• What you are asked to do
Repeat the records. Keep every word and mark exactly as it is.

Records drawn from a dataset:
+++

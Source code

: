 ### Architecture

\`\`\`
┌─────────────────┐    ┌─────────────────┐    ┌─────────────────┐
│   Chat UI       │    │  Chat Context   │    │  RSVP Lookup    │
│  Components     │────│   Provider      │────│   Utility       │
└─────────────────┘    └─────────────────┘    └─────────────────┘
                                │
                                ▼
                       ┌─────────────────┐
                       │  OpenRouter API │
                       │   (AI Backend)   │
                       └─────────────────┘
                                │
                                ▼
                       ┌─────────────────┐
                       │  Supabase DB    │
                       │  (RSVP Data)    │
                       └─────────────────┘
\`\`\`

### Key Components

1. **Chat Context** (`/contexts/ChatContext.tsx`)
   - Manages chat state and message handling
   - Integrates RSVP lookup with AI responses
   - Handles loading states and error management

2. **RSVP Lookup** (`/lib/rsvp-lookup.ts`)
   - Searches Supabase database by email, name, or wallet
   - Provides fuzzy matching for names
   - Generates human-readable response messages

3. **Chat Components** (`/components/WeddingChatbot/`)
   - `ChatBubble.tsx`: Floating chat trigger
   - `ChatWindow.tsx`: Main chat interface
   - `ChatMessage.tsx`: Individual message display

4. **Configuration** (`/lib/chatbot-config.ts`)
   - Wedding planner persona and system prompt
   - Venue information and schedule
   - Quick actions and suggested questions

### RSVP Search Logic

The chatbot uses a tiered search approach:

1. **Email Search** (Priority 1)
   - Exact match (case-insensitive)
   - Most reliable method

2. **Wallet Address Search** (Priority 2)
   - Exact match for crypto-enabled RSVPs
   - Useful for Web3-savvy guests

+++

• Solved problem
Source code

: ### Architecture

\`\`\`
┌─────────────────┐    ┌─────────────────┐    ┌─────────────────┐
│   Chat UI       │    │  Chat Context   │    │  RSVP Lookup    │
│  Components     │────│   Provider      │────│   Utility       │
└─────────────────┘    └─────────────────┘    └─────────────────┘
                                │
                                ▼
                       ┌─────────────────┐
                       │  OpenRouter API │
                       │   (AI Backend)   │
                       └─────────────────┘
                                │
                                ▼
                       ┌─────────────────┐
                       │  Supabase DB    │
                       │  (RSVP Data)    │
                       └─────────────────┘
\`\`\`

### Key Components

1. **Chat Context** (`/contexts/ChatContext.tsx`)
   - Manages chat state and message handling
   - Integrates RSVP lookup with AI responses
   - Handles loading states and error management

2. **RSVP Lookup** (`/lib/rsvp-lookup.ts`)
   - Searches Supabase database by email, name, or wallet
   - Provides fuzzy matching for names
   - Generates human-readable response messages

3. **Chat Components** (`/components/WeddingChatbot/`)
   - `ChatBubble.tsx`: Floating chat trigger
   - `ChatWindow.tsx`: Main chat interface
   - `ChatMessage.tsx`: Individual message display

4. **Configuration** (`/lib/chatbot-config.ts`)
   - Wedding planner persona and system prompt
   - Venue information and schedule
   - Quick actions and suggested questions

### RSVP Search Logic

The chatbot uses a tiered search approach:

1. **Email Search** (Priority 1)
   - Exact match (case-insensitive)
   - Most reliable method

2. **Wallet Address Search** (Priority 2)
   - Exact match for crypto-enabled RSVPs
   - Useful for Web3-savvy guests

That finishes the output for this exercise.